You've apparently got a lot of stuff going on in the directories used by
that script, NTFS, acrypt, some kind of removable drive, ...?
I tried to adapt the script to a simple test case that I can run, but had
to leave all that stuff out, since I don't know anything about it. The
script I ran is below.
I ran it with 10000 files, and the timings of the syncs were:
1. 0m0.154s
2. 2m5.719s
3. 0m3.088s
4. 0m15.240s
5. 0m34.297s
6. 0m1.244s
7. 2m7.648s
8. 0m35.378s
So I have not reproduced the (new) problem, #5 and #8 are not slow.
Your 5th sync taking a long time is particularly strange because the only
difference between it and the 4th sync is that `git annex wanted` is
configured. But, `git-annex sync` does not do anything with that
configuration unless it is syncing content. That made me think you might
have annex.synccontent set in gitconfig globally. It seems to me that would
also make the 3rd sync slow, but I suppose you could have a complex git
config that sets it for some repos but not other ones or something like
that.
Otherwise I'm out of ideas about how to reproduce your problem.

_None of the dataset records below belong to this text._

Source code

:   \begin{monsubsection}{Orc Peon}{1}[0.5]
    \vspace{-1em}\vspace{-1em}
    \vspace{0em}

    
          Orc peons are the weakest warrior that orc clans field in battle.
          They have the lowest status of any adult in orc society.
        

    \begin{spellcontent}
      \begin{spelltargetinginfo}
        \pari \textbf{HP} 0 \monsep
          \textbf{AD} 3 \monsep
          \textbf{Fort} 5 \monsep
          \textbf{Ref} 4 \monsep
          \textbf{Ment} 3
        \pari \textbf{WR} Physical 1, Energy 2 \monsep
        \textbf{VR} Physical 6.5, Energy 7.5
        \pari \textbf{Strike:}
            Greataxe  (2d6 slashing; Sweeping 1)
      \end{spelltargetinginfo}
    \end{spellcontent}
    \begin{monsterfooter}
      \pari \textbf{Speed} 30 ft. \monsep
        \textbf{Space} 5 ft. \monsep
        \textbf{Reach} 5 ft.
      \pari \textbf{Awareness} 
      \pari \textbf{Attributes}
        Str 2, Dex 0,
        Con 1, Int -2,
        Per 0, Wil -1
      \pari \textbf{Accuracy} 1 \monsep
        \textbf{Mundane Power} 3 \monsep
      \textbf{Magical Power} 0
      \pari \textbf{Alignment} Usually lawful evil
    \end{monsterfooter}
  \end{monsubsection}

I'll reiterate that it would be helpful to see the last output of the sync
command before it does whatever is being slow.
-----
#!/bin/bash
set -euo pipefail
set -x
NFILES=$1
REPO=repo
DRIVE=drive
REPOBASE=`pwd`/bench/repo
DRIVEBASE=`pwd`/bench/drive
SRBASE=`pwd`/bench/sr
mkdir -p $REPOBASE
mkdir -p $SRBASE/$REPO
perl -e 'for(1..'$NFILES') { open(OUT,">", "'$SRBASE/$REPO'/f$_"); print OUT $_; close OUT }'
set -x
cd $REPOBASE
mkdir $REPO
cd $REPO
git init
git config annex.thin true
git annex init 'local hub'
# use newer belowgit annex wanted . "include=mtree exclude=$REPO/*"
git annex wanted . "include=* and exclude=$REPO/*"
# Now initialize things.
touch mtree
git annex add mtree
time git annex sync
git annex adjust --unlock-present
git annex initremote source type=directory directory=$SRBASE/$REPO importtree=yes encryption=none
git annex enableremote source directory=$SRBASE/$REPO
git config remote.source.annex-readonly true
git config remote.source.annex-tracking-branch master:$REPO # (says to put the files in the "$REPO" directory)

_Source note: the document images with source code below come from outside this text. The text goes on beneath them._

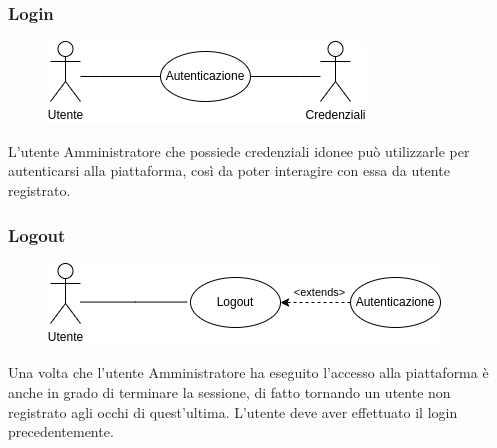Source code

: \documentclass{article}
\begin{document}
\subsubsection{Login}\label{rf_5}
\begin{description}

	\begin{figure}[htp]
	\centering
	\includegraphics[]{rf5.png}
	\end{figure}

    \item L'utente Amministratore che possiede credenziali idonee può utilizzarle per autenticarsi alla piattaforma, così da poter interagire con essa da utente registrato.
\end{description}

\renewcommand\thesubsubsection{RF 6}
\subsubsection{Logout}\label{rf_6}
\begin{description}

	\begin{figure}[htp]
	\centering
	\includegraphics[]{rf6.png}
	\end{figure}

    \item Una volta che l'utente Amministratore ha eseguito l'accesso alla piattaforma è anche in grado di terminare la sessione, di fatto tornando un utente non registrato agli occhi di quest'ultima. L'utente deve aver effettuato il login precedentemente. 
\end{description}

\renewcommand\thesubsubsection{RF 7}
\end{document}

git config annex.securehashesonly true
git config annex.genmetadata true
git config annex.diskreserve 100M
time git annex sync
# Now set up the clone
mkdir -p $DRIVEBASE/$DRIVE/git-annex
cd $DRIVEBASE/$DRIVE/git-annex
git clone $REPOBASE/$REPO
cd $REPO
git config annex.thin true
git annex init "alexandria:Goerzen3"
git annex adjust --unlock # NTFS doesn't like symlinks
time git annex sync
cd $REPOBASE/$REPO
git remote add $DRIVE $DRIVEBASE/$DRIVE/git-annex/$REPO
time git annex sync $DRIVE
git annex group $DRIVE archivedrive
git annex wanted $DRIVE 'include=mtree* or standard' # 'standard and include=mtree*'
time git annex sync
cd $DRIVEBASE/$DRIVE/git-annex/$REPO
time git annex sync
git annex enableremote source directory=$SRBASE/$REPO
git config remote.source.annex-readonly true
git config remote.source.annex-tracking-branch master:$REPO # (says to put the files in the "$REPO" directory)
git config annex.securehashesonly true
git config annex.genmetadata true
git config annex.diskreserve 100M
time git annex sync --content
git annex get --auto
cd $REPOBASE/$REPO
time git annex sync
"""]]